Task details: Pictures stay out of the copy. Transcribe exactly, and only, the line with "- 表示一个作用于某对象结构" through the last line of the entries below.

Data records
-- Opening Marker --
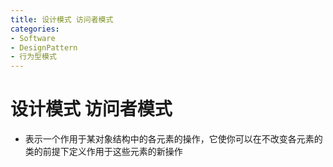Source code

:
 ```yaml
---
title: 设计模式 访问者模式
categories:
- Software
- DesignPattern
- 行为型模式
---
```

# 设计模式 访问者模式

- 表示一个作用于某对象结构中的各元素的操作，它使你可以在不改变各元素的类的前提下定义作用于这些元素的新操作
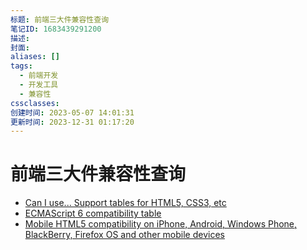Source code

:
 ```yaml
---
标题: 前端三大件兼容性查询
笔记ID: 1683439291200
描述: 
封面: 
aliases: []
tags:
  - 前端开发
  - 开发工具
  - 兼容性
cssclasses: 
创建时间: 2023-05-07 14:01:31
更新时间: 2023-12-31 01:17:20
---
```


# 前端三大件兼容性查询

- [Can I use... Support tables for HTML5, CSS3, etc](https://caniuse.com/)
- [ECMAScript 6 compatibility table](http://kangax.github.io/compat-table/es6/)
- [Mobile HTML5 compatibility on iPhone, Android, Windows Phone, BlackBerry, Firefox OS and other mobile devices](http://mobilehtml5.org/)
-- Closing Marker --
Written solution:
- 表示一个作用于某对象结构中的各元素的操作，它使你可以在不改变各元素的类的前提下定义作用于这些元素的新操作
Source code

:
 ```yaml
---
标题: 前端三大件兼容性查询
笔记ID: 1683439291200
描述: 
封面: 
aliases: []
tags:
  - 前端开发
  - 开发工具
  - 兼容性
cssclasses: 
创建时间: 2023-05-07 14:01:31
更新时间: 2023-12-31 01:17:20
---
```


# 前端三大件兼容性查询

- [Can I use... Support tables for HTML5, CSS3, etc](https://caniuse.com/)
- [ECMAScript 6 compatibility table](http://kangax.github.io/compat-table/es6/)
- [Mobile HTML5 compatibility on iPhone, Android, Windows Phone, BlackBerry, Firefox OS and other mobile devices](http://mobilehtml5.org/)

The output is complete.